TASK STATEMENT -
Your answer should consist of every line from the records that holds the string "HOSTNAME".
------------------------
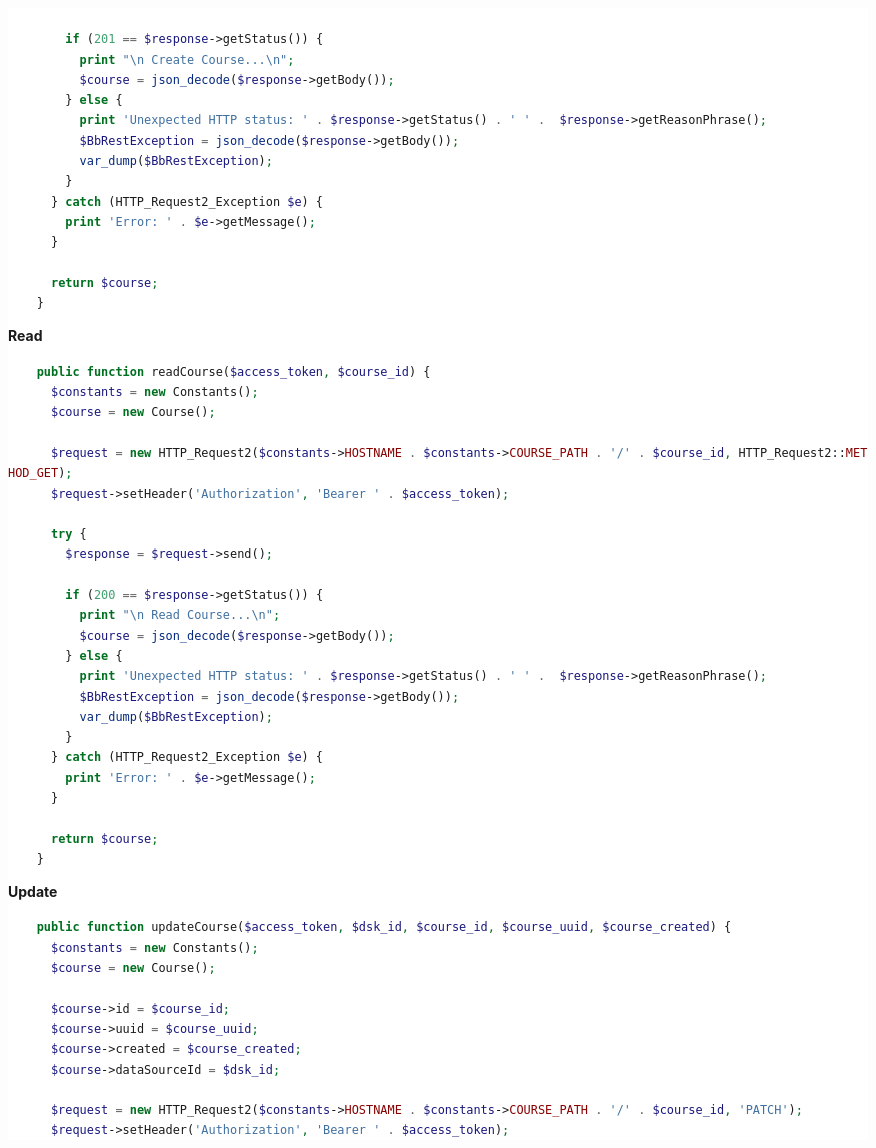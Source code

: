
 ```php
     
        if (201 == $response->getStatus()) {
          print "\n Create Course...\n";
          $course = json_decode($response->getBody());
        } else {
          print 'Unexpected HTTP status: ' . $response->getStatus() . ' ' .  $response->getReasonPhrase();
          $BbRestException = json_decode($response->getBody());
          var_dump($BbRestException);
        }
      } catch (HTTP_Request2_Exception $e) {
        print 'Error: ' . $e->getMessage();
      }

      return $course;
    }
```

**Read**

```php
    public function readCourse($access_token, $course_id) {
      $constants = new Constants();
      $course = new Course();
     
      $request = new HTTP_Request2($constants->HOSTNAME . $constants->COURSE_PATH . '/' . $course_id, HTTP_Request2::METHOD_GET);
      $request->setHeader('Authorization', 'Bearer ' . $access_token);
     
      try {
        $response = $request->send();
     
        if (200 == $response->getStatus()) {
          print "\n Read Course...\n";
          $course = json_decode($response->getBody());
        } else {
          print 'Unexpected HTTP status: ' . $response->getStatus() . ' ' .  $response->getReasonPhrase();
          $BbRestException = json_decode($response->getBody());
          var_dump($BbRestException);
        }
      } catch (HTTP_Request2_Exception $e) {
        print 'Error: ' . $e->getMessage();
      }

      return $course;
    }
```

**Update**

```php
    public function updateCourse($access_token, $dsk_id, $course_id, $course_uuid, $course_created) {
      $constants = new Constants();
      $course = new Course();
     
      $course->id = $course_id;
      $course->uuid = $course_uuid;
      $course->created = $course_created;
      $course->dataSourceId = $dsk_id;
     
      $request = new HTTP_Request2($constants->HOSTNAME . $constants->COURSE_PATH . '/' . $course_id, 'PATCH');
      $request->setHeader('Authorization', 'Bearer ' . $access_token);
```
------------------------
OUTPUT OF THE TASK -
      $request = new HTTP_Request2($constants->HOSTNAME . $constants->COURSE_PATH . '/' . $course_id, HTTP_Request2::METHOD_GET);
      $request = new HTTP_Request2($constants->HOSTNAME . $constants->COURSE_PATH . '/' . $course_id, 'PATCH');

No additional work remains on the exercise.